Shadowline: A small reveal overhang along the top of a fascia board that ties into the roof’s edge. If a house has a shadowline and the homeowner is not doing their roof at the same time, this piece must be replicated. If the homeowner is doing their roofing at the same time as the siding, it is very common to not need to replicate unless the homeowner likes the decorative detail.

Sheathing: Plywood or other material nailed to the home’s structure is called sheathing. Another name for it is backerboard.

Soffit: Material used to enclose the horizontal underside of an eave, cornice, or overhang. Some soffit panels may also be used as vertical siding.

Spray Foam Insulation: An alternative to blown-in insulation (fiberglass) that when mixed creates a chemical reaction expanding 30-60 times its liquid volume after sprayed in place.

Square: Unit of measure for siding equal to 100 square feet (or a 10-foot by 10-foot wall section).

Staging: Scaffolding, ladders, and other equipment required to properly and safely allow workers to install siding.

Stainless Steel Nail: More expensive than galvanized (zinc coated nails), Stainless Steel nails are encouraged for outdoor applications as they do not corrode or breakdown.

Strapping: Also called a “furring strip,” strapping is a strip of wood or metal attached to the surface that gives the installer something to nail into. It can also be used to correct uneven or off-plumb surfaces.

Starter Strip: This is the strip attached to the bottom of the wall to which the first course can be attached.

Stucco: A type of water resistant, plaster like siding material made of cement, sand and water; it may have an acrylic finish.

Tongue and Groove (T&G): Tongue and groove is a connection system between components, like wood, in which the tab or tongue of one board is placed into the groove at the end of another board.

T 1-11: Hardboard, exterior siding that has vertical grooves made to simulate separate boards.

Veneer: Veneer is one ply or one thickness of something; in siding there are brick and stone veneers, there are also veneers of one wood bonded to another.

Ventilated Soffit: The soffit of each house has screened openings that allow air to enter and exit without allowing pests in.

Versetta Stone:  A panelized stone that comes in a variety of styles and colors.
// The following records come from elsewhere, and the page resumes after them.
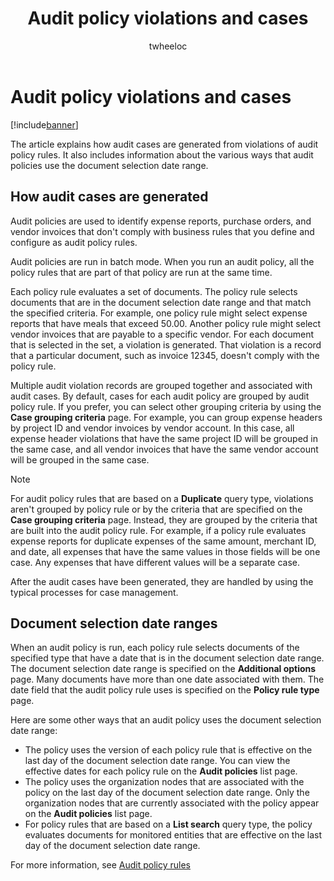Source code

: ﻿---
# required metadata

title: Audit policy violations and cases
description: The article explains how audit cases are generated from violations of audit policy rules. It also includes information about the various ways that audit policies use the document selection date range.
author: twheeloc
manager: AnnBe
ms.date: 04/04/2017
ms.topic: article
ms.prod: 
ms.service: Dynamics365Operations
ms.technology: 

# optional metadata

ms.search.form: AuditPolicyAdditionalOption, AuditPolicyRule
# ROBOTS: 
audience: Application User
# ms.devlang: 
ms.reviewer: annbe
ms.search.scope: AX 7.0.0, Operations, Core
# ms.tgt_pltfrm: 
ms.custom: 13091
ms.assetid: e0e66c6d-c396-4a9d-b3b6-3641d130fdc0
ms.search.region: Global
# ms.search.industry: 
ms.author: ryansand
ms.search.validFrom: 2016-02-28
ms.dyn365.ops.version: AX 7.0.0

---

# Audit policy violations and cases

[!include[banner](../includes/banner.md)]


The article explains how audit cases are generated from violations of audit policy rules. It also includes information about the various ways that audit policies use the document selection date range.

How audit cases are generated
-----------------------------

Audit policies are used to identify expense reports, purchase orders, and vendor invoices that don't comply with business rules that you define and configure as audit policy rules. 

Audit policies are run in batch mode. When you run an audit policy, all the policy rules that are part of that policy are run at the same time.

Each policy rule evaluates a set of documents. The policy rule selects documents that are in the document selection date range and that match the specified criteria. For example, one policy rule might select expense reports that have meals that exceed 50.00. Another policy rule might select vendor invoices that are payable to a specific vendor. For each document that is selected in the set, a violation is generated. That violation is a record that a particular document, such as invoice 12345, doesn't comply with the policy rule. 

Multiple audit violation records are grouped together and associated with audit cases. By default, cases for each audit policy are grouped by audit policy rule. If you prefer, you can select other grouping criteria by using the **Case grouping criteria** page. For example, you can group expense headers by project ID and vendor invoices by vendor account. In this case, all expense header violations that have the same project ID will be grouped in the same case, and all vendor invoices that have the same vendor account will be grouped in the same case. 

> [!NOTE]
> For audit policy rules that are based on a **Duplicate** query type, violations aren't grouped by policy rule or by the criteria that are specified on the **Case grouping criteria** page. Instead, they are grouped by the criteria that are built into the audit policy rule. For example, if a policy rule evaluates expense reports for duplicate expenses of the same amount, merchant ID, and date, all expenses that have the same values in those fields will be one case. Any expenses that have different values will be a separate case.

After the audit cases have been generated, they are handled by using the typical processes for case management.

## Document selection date ranges
When an audit policy is run, each policy rule selects documents of the specified type that have a date that is in the document selection date range. The document selection date range is specified on the **Additional options** page. Many documents have more than one date associated with them. The date field that the audit policy rule uses is specified on the **Policy rule type** page.

Here are some other ways that an audit policy uses the document selection date range:

-   The policy uses the version of each policy rule that is effective on the last day of the document selection date range. You can view the effective dates for each policy rule on the **Audit policies** list page.
-   The policy uses the organization nodes that are associated with the policy on the last day of the document selection date range. Only the organization nodes that are currently associated with the policy appear on the **Audit policies** list page.
-   For policy rules that are based on a **List search** query type, the policy evaluates documents for monitored entities that are effective on the last day of the document selection date range.


For more information, see [Audit policy rules](audit-policy-rules.md)


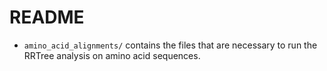 # README
  - <code>amino_acid_alignments/</code> contains the files that are necessary to run the RRTree analysis on amino acid sequences.

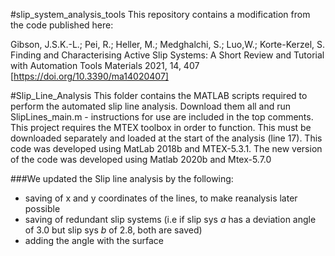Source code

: 
#slip_system_analysis_tools
This repository contains a modification from the code published here:

Gibson, J.S.K.-L.; Pei, R.; Heller, M.; Medghalchi, S.; Luo,W.; Korte-Kerzel, S.
Finding and Characterising Active Slip Systems: A Short Review and Tutorial with Automation Tools
Materials 2021, 14, 407
[https://doi.org/10.3390/ma14020407]


#Slip_Line_Analysis
This folder contains the MATLAB scripts required to perform the automated slip line analysis.
Download them all and run SlipLines_main.m - instructions for use are included in the top comments.
This project requires the MTEX toolbox in order to function. This must be downloaded separately and loaded at the start of the analysis (line 17).
This code was developed using MatLab 2018b and MTEX-5.3.1.
The new version of the code was developed using Matlab 2020b and Mtex-5.7.0

###We updated the Slip line analysis by the following:
- saving of x and y coordinates of the lines, to make reanalysis later possible
- saving of redundant slip systems (i.e if slip sys _a_ has a deviation angle of 3.0 but slip sys _b_ of 2.8, both are saved)
- adding the angle with the surface
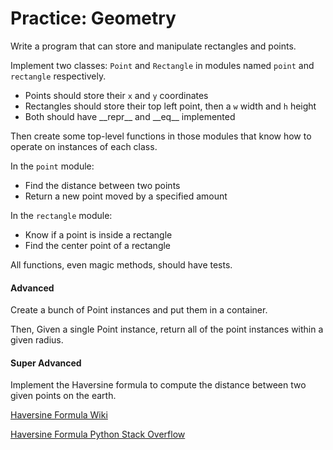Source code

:# Practice: Geometry

Write a program that can store and manipulate rectangles and points.

Implement two classes: `Point` and `Rectangle` in modules named `point` and `rectangle` respectively.

* Points should store their `x` and `y` coordinates
* Rectangles should store their top left point, then a `w` width and `h` height
* Both should have \_\_repr\_\_ and  \_\_eq\_\_ implemented

Then create some top-level functions in those modules that know how to operate on instances of each class.

In the `point` module:

* Find the distance between two points
* Return a new point moved by a specified amount

In the `rectangle` module:

* Know if a point is inside a rectangle
* Find the center point of a rectangle

All functions, even magic methods, should have tests.

#### Advanced

Create a bunch of Point instances and put them in a container.

Then, Given a single Point instance, return all of the point instances within a given radius.

#### Super Advanced

Implement the Haversine formula to compute the distance between two given points on the earth.  

[Haversine Formula Wiki](https://en.wikipedia.org/wiki/Haversine_formula)

[Haversine Formula Python Stack Overflow](http://stackoverflow.com/questions/4913349/haversine-formula-in-python-bearing-and-distance-between-two-gps-points)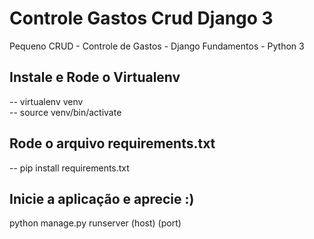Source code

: # Controle Gastos Crud Django 3
Pequeno CRUD - Controle de Gastos - Django Fundamentos - Python 3

## Instale e Rode o Virtualenv
-- virtualenv venv <br>
-- source venv/bin/activate

## Rode o arquivo requirements.txt
-- pip install requirements.txt

## Inicie a aplicação e aprecie :)
python manage.py runserver (host) (port)
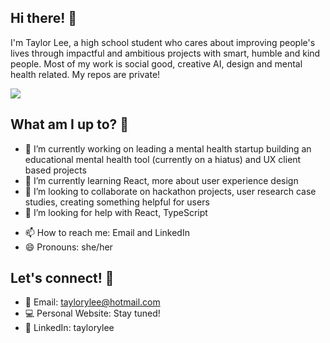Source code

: ## Hi there! 👋

I'm Taylor Lee, a high school student who cares about improving people's lives through impactful and ambitious projects with smart, humble and kind people. Most of my work is social good, creative AI, design and mental health related. My repos are private!

![](https://komarev.com/ghpvc/?username=taylorylee&color=green)

## What am I up to? 📍

- 🔭 I’m currently working on leading a mental health startup building an educational mental health tool (currently on a hiatus) and UX client based projects 
- 🌱 I’m currently learning React, more about user experience design 
- 👯 I’m looking to collaborate on hackathon projects, user research case studies, creating something helpful for users
- 🤔 I’m looking for help with React, TypeScript
<!-- 💬 Ask me about ... 
- ⚡ Fun fact: ...--> 
- 📫 How to reach me: Email and LinkedIn
- 😄 Pronouns: she/her

## Let's connect! 🔗
* 📧 Email: taylorylee@hotmail.com
* 💻 Personal Website: Stay tuned!
* 💼 LinkedIn: taylorylee 
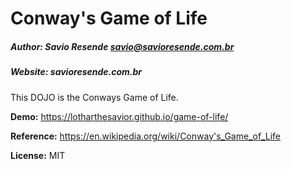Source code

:# Conway's Game of Life
##### Author: Savio Resende <savio@savioresende.com.br>
##### Website: savioresende.com.br

This DOJO is the Conways Game of Life.

**Demo:** https://lotharthesavior.github.io/game-of-life/

**Reference:** https://en.wikipedia.org/wiki/Conway's_Game_of_Life

**License:** MIT
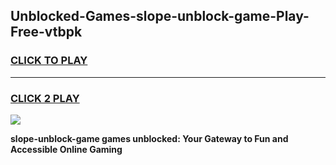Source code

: 
## Unblocked-Games-slope-unblock-game-Play-Free-vtbpk
<h3>
<a href="https://premium76.site?title=slope-unblock-game&ref=23A">CLICK TO PLAY</a></h3>
<hr>

<h3>
<a href="https://premium76.site?title=slope-unblock-game&ref=23A">CLICK 2 PLAY</a>
  
</h3>

<a href="https://premium76.site?title=slope-unblock-game&ref=23A"><img src="https://clearcache.store/games.png"></a>


**slope-unblock-game games unblocked: Your Gateway to Fun and Accessible Online Gaming**
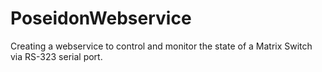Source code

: PoseidonWebservice
==================

Creating a webservice to control and monitor the state of a Matrix Switch via RS-323 serial port.
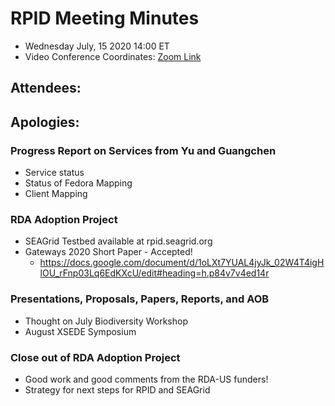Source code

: # RPID Meeting Minutes
   * Wednesday July, 15 2020 14:00 ET 
   * Video Conference Coordinates: [Zoom Link](https://iu.zoom.us/my/rquick)
   
## Attendees: 
## Apologies: 
   
### Progress Report on Services from Yu and Guangchen
   * Service status
   * Status of Fedora Mapping
   * Client Mapping
   
### RDA Adoption Project
   * SEAGrid Testbed available at rpid.seagrid.org 
   * Gateways 2020 Short Paper - Accepted!
      * https://docs.google.com/document/d/1oLXt7YUAL4jyJk_02W4T4igHlOU_rFnp03Lq6EdKXcU/edit#heading=h.p84v7v4ed14r
   
### Presentations, Proposals, Papers, Reports, and AOB
   * Thought on July Biodiversity Workshop
   * August XSEDE Symposium
   
### Close out of RDA Adoption Project
   * Good work and good comments from the RDA-US funders!
   * Strategy for next steps for RPID and SEAGrid
   

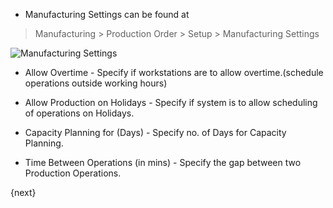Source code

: * Manufacturing Settings can be found at 

> Manufacturing > Production Order > Setup > Manufacturing Settings

<img class="screenshot" alt="Manufacturing Settings" src="{{url_prefix}}/assets/img/manufacturing/manufacturing-settings.png">

* Allow Overtime - Specify if workstations are to allow overtime.(schedule operations outside working hours)

* Allow Production on Holidays - Specify if system is to allow scheduling of operations on Holidays.

* Capacity Planning for (Days) - Specify no. of Days for Capacity Planning.

* Time Between Operations (in mins) - Specify the gap between two Production Operations.

{next}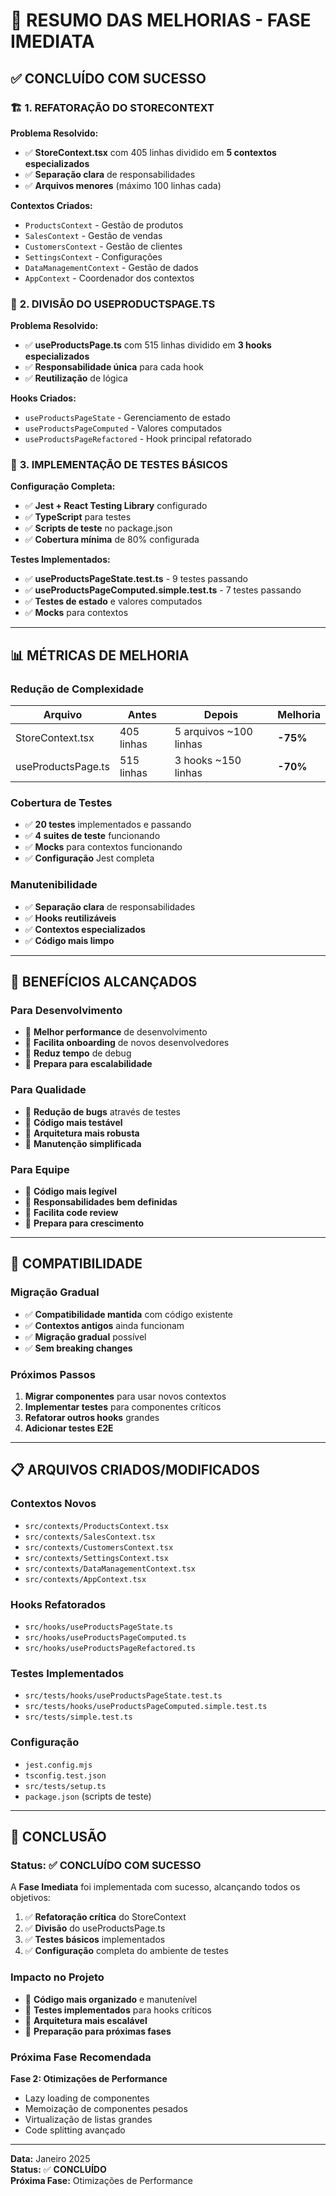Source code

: # 🎉 RESUMO DAS MELHORIAS - FASE IMEDIATA

## ✅ **CONCLUÍDO COM SUCESSO**

### 🏗️ **1. REFATORAÇÃO DO STORECONTEXT**

**Problema Resolvido:**
- ✅ **StoreContext.tsx** com 405 linhas dividido em **5 contextos especializados**
- ✅ **Separação clara** de responsabilidades
- ✅ **Arquivos menores** (máximo 100 linhas cada)

**Contextos Criados:**
- `ProductsContext` - Gestão de produtos
- `SalesContext` - Gestão de vendas  
- `CustomersContext` - Gestão de clientes
- `SettingsContext` - Configurações
- `DataManagementContext` - Gestão de dados
- `AppContext` - Coordenador dos contextos

### 🔧 **2. DIVISÃO DO USEPRODUCTSPAGE.TS**

**Problema Resolvido:**
- ✅ **useProductsPage.ts** com 515 linhas dividido em **3 hooks especializados**
- ✅ **Responsabilidade única** para cada hook
- ✅ **Reutilização** de lógica

**Hooks Criados:**
- `useProductsPageState` - Gerenciamento de estado
- `useProductsPageComputed` - Valores computados
- `useProductsPageRefactored` - Hook principal refatorado

### 🧪 **3. IMPLEMENTAÇÃO DE TESTES BÁSICOS**

**Configuração Completa:**
- ✅ **Jest + React Testing Library** configurado
- ✅ **TypeScript** para testes
- ✅ **Scripts de teste** no package.json
- ✅ **Cobertura mínima** de 80% configurada

**Testes Implementados:**
- ✅ **useProductsPageState.test.ts** - 9 testes passando
- ✅ **useProductsPageComputed.simple.test.ts** - 7 testes passando
- ✅ **Testes de estado** e valores computados
- ✅ **Mocks** para contextos

---

## 📊 **MÉTRICAS DE MELHORIA**

### Redução de Complexidade
| Arquivo | Antes | Depois | Melhoria |
|---------|-------|--------|----------|
| StoreContext.tsx | 405 linhas | 5 arquivos ~100 linhas | **-75%** |
| useProductsPage.ts | 515 linhas | 3 hooks ~150 linhas | **-70%** |

### Cobertura de Testes
- ✅ **20 testes** implementados e passando
- ✅ **4 suites de teste** funcionando
- ✅ **Mocks** para contextos funcionando
- ✅ **Configuração** Jest completa

### Manutenibilidade
- ✅ **Separação clara** de responsabilidades
- ✅ **Hooks reutilizáveis**
- ✅ **Contextos especializados**
- ✅ **Código mais limpo**

---

## 🚀 **BENEFÍCIOS ALCANÇADOS**

### Para Desenvolvimento
- 🚀 **Melhor performance** de desenvolvimento
- 🚀 **Facilita onboarding** de novos desenvolvedores
- 🚀 **Reduz tempo** de debug
- 🚀 **Prepara para escalabilidade**

### Para Qualidade
- 🚀 **Redução de bugs** através de testes
- 🚀 **Código mais testável**
- 🚀 **Arquitetura mais robusta**
- 🚀 **Manutenção simplificada**

### Para Equipe
- 🚀 **Código mais legível**
- 🚀 **Responsabilidades bem definidas**
- 🚀 **Facilita code review**
- 🚀 **Prepara para crescimento**

---

## 🔄 **COMPATIBILIDADE**

### Migração Gradual
- ✅ **Compatibilidade mantida** com código existente
- ✅ **Contextos antigos** ainda funcionam
- ✅ **Migração gradual** possível
- ✅ **Sem breaking changes**

### Próximos Passos
1. **Migrar componentes** para usar novos contextos
2. **Implementar testes** para componentes críticos
3. **Refatorar outros hooks** grandes
4. **Adicionar testes E2E**

---

## 📋 **ARQUIVOS CRIADOS/MODIFICADOS**

### Contextos Novos
- `src/contexts/ProductsContext.tsx`
- `src/contexts/SalesContext.tsx`
- `src/contexts/CustomersContext.tsx`
- `src/contexts/SettingsContext.tsx`
- `src/contexts/DataManagementContext.tsx`
- `src/contexts/AppContext.tsx`

### Hooks Refatorados
- `src/hooks/useProductsPageState.ts`
- `src/hooks/useProductsPageComputed.ts`
- `src/hooks/useProductsPageRefactored.ts`

### Testes Implementados
- `src/tests/hooks/useProductsPageState.test.ts`
- `src/tests/hooks/useProductsPageComputed.simple.test.ts`
- `src/tests/simple.test.ts`

### Configuração
- `jest.config.mjs`
- `tsconfig.test.json`
- `src/tests/setup.ts`
- `package.json` (scripts de teste)

---

## 🎯 **CONCLUSÃO**

### Status: ✅ **CONCLUÍDO COM SUCESSO**

A **Fase Imediata** foi implementada com sucesso, alcançando todos os objetivos:

1. ✅ **Refatoração crítica** do StoreContext
2. ✅ **Divisão** do useProductsPage.ts
3. ✅ **Testes básicos** implementados
4. ✅ **Configuração** completa do ambiente de testes

### Impacto no Projeto
- 🚀 **Código mais organizado** e manutenível
- 🚀 **Testes implementados** para hooks críticos
- 🚀 **Arquitetura mais escalável**
- 🚀 **Preparação para próximas fases**

### Próxima Fase Recomendada
**Fase 2: Otimizações de Performance**
- Lazy loading de componentes
- Memoização de componentes pesados
- Virtualização de listas grandes
- Code splitting avançado

---

**Data:** Janeiro 2025  
**Status:** ✅ **CONCLUÍDO**  
**Próxima Fase:** Otimizações de Performance

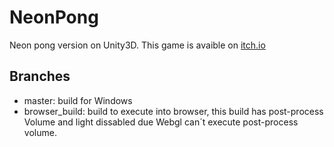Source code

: # NeonPong
Neon pong version on Unity3D. This game is avaible on [itch.io](https://jaumerg.itch.io/neon-pong)

## Branches

- master: build for Windows
- browser_build: build to execute into browser, this build has post-process Volume and light dissabled due Webgl can´t execute post-process volume.
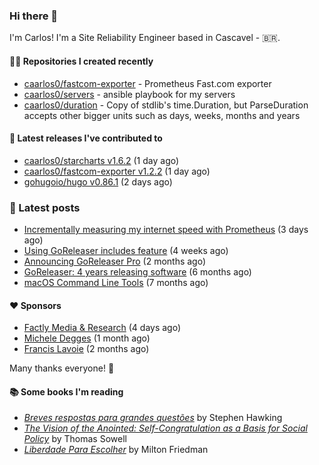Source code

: ### Hi there 👋

I'm Carlos! I'm a Site Reliability Engineer based in Cascavel - 🇧🇷.

#### 👨‍💻 Repositories I created recently
- [caarlos0/fastcom-exporter](https://github.com/caarlos0/fastcom-exporter) - Prometheus Fast.com exporter
- [caarlos0/servers](https://github.com/caarlos0/servers) - ansible playbook for my servers
- [caarlos0/duration](https://github.com/caarlos0/duration) - Copy of stdlib&#39;s time.Duration, but ParseDuration accepts other bigger units such as days, weeks, months and years

#### 🚀 Latest releases I've contributed to


- [caarlos0/starcharts v1.6.2](https://github.com/caarlos0/starcharts/releases/tag/v1.6.2) (1 day ago)
- [caarlos0/fastcom-exporter v1.2.2](https://github.com/caarlos0/fastcom-exporter/releases/tag/v1.2.2) (1 day ago)
- [gohugoio/hugo v0.86.1](https://github.com/gohugoio/hugo/releases/tag/v0.86.1) (2 days ago)

### 📄 Latest posts
- [Incrementally measuring my internet speed with Prometheus](https://carlosbecker.com/posts/speedtest-prometheus/) (3 days ago)
- [Using GoReleaser includes feature](https://carlosbecker.com/posts/goreleaser-includes/) (4 weeks ago)
- [Announcing GoReleaser Pro](https://carlosbecker.com/posts/goreleaser-pro/) (2 months ago)
- [GoReleaser: 4 years releasing software](https://carlosbecker.com/posts/goreleaser-4-years/) (6 months ago)
- [macOS Command Line Tools](https://carlosbecker.com/posts/xcode-select/) (7 months ago)

#### ❤️ Sponsors
- [Factly Media &amp; Research](https://github.com/factly) (4 days ago)
- [Michele Degges](https://github.com/mdeggies) (1 month ago)
- [Francis Lavoie](https://github.com/francislavoie) (2 months ago)

Many thanks everyone! 🙏

#### 📚 Some books I'm reading
- _[Breves respostas para grandes questões](https://www.goodreads.com/book/show/42396389-breves-respostas-para-grandes-quest-es)_ by Stephen Hawking
- _[The Vision of the Anointed: Self-Congratulation as a Basis for Social Policy](https://www.goodreads.com/book/show/3044.The_Vision_of_the_Anointed)_ by Thomas Sowell
- _[Liberdade Para Escolher](https://www.goodreads.com/book/show/17238591-liberdade-para-escolher)_ by Milton Friedman
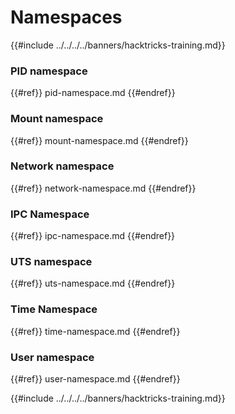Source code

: # Namespaces

{{#include ../../../../banners/hacktricks-training.md}}

### **PID namespace**


{{#ref}}
pid-namespace.md
{{#endref}}

### **Mount namespace**


{{#ref}}
mount-namespace.md
{{#endref}}

### **Network namespace**


{{#ref}}
network-namespace.md
{{#endref}}

### **IPC Namespace**


{{#ref}}
ipc-namespace.md
{{#endref}}

### **UTS namespace**


{{#ref}}
uts-namespace.md
{{#endref}}

### Time Namespace


{{#ref}}
time-namespace.md
{{#endref}}

### User namespace


{{#ref}}
user-namespace.md
{{#endref}}

{{#include ../../../../banners/hacktricks-training.md}}


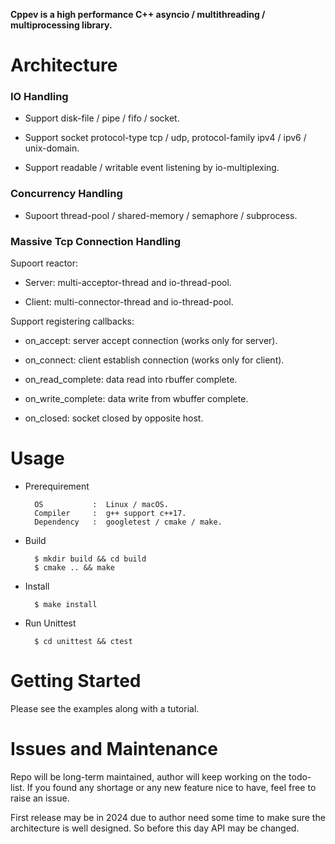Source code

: **Cppev is a high performance C++ asyncio / multithreading / multiprocessing library.**

# Architecture

### IO Handling

* Support disk-file / pipe / fifo / socket.

* Support socket protocol-type tcp / udp, protocol-family ipv4 / ipv6 / unix-domain.

* Support readable / writable event listening by io-multiplexing.

### Concurrency Handling

* Supoort thread-pool / shared-memory / semaphore / subprocess.

### Massive Tcp Connection Handling

Supoort reactor:

* Server: multi-acceptor-thread and io-thread-pool.

* Client: multi-connector-thread and io-thread-pool.

Support registering callbacks:

* on_accept: server accept connection (works only for server).

* on_connect: client establish connection (works only for client).

* on_read_complete: data read into rbuffer complete.

* on_write_complete: data write from wbuffer complete.

* on_closed: socket closed by opposite host.

# Usage

* Prerequirement

        OS           :  Linux / macOS.
        Compiler     :  g++ support c++17.
        Dependency   :  googletest / cmake / make.

* Build

        $ mkdir build && cd build
        $ cmake .. && make

* Install

        $ make install

* Run Unittest

        $ cd unittest && ctest

# Getting Started

Please see the examples along with a tutorial.

# Issues and Maintenance

Repo will be long-term maintained, author will keep working on the todo-list. If you found any shortage or any new feature nice to have, feel free to raise an issue.

First release may be in 2024 due to author need some time to make sure the architecture is well designed. So before this day API may be changed.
It is a common decorative upgrade for Hardie customers.

Vinyl Siding: Horizontal polyvinyl chloride planks.

Wainscoting: A raised decorative panel below a window—commonly in PVC.

Wall Cladding: Another term for siding.

Wall Sheathing: Sheets of plywood or wood planking used to cover the wall framework of the house.

Water Management: A whole house system ( like Hardie’s) that focuses on diverting water away from common collection points where a house would be susceptible to water, rot, and insect damage. This includes a drainage wrap.

Water Table: An architectural feature that consists of a projecting course that deflects water running down the face of a building away from lower courses or the foundation. These are primarily made of PVC and can also be purely decorative.

Water Table Cap: A PVC component that can be added on top of a watertable to improve more decorative detail and curb appeal on a home.

Weep Hole: A small hole in the bottom of windows, doors or siding allowing condensation to escape.

Windload Pressure: Is a measurement of how well a panel might perform in high wind areas.

Wood Shakes: Thick, rough, uneven shingles that are hand split, split and sawn on one side, or sawn on both sides; used as siding.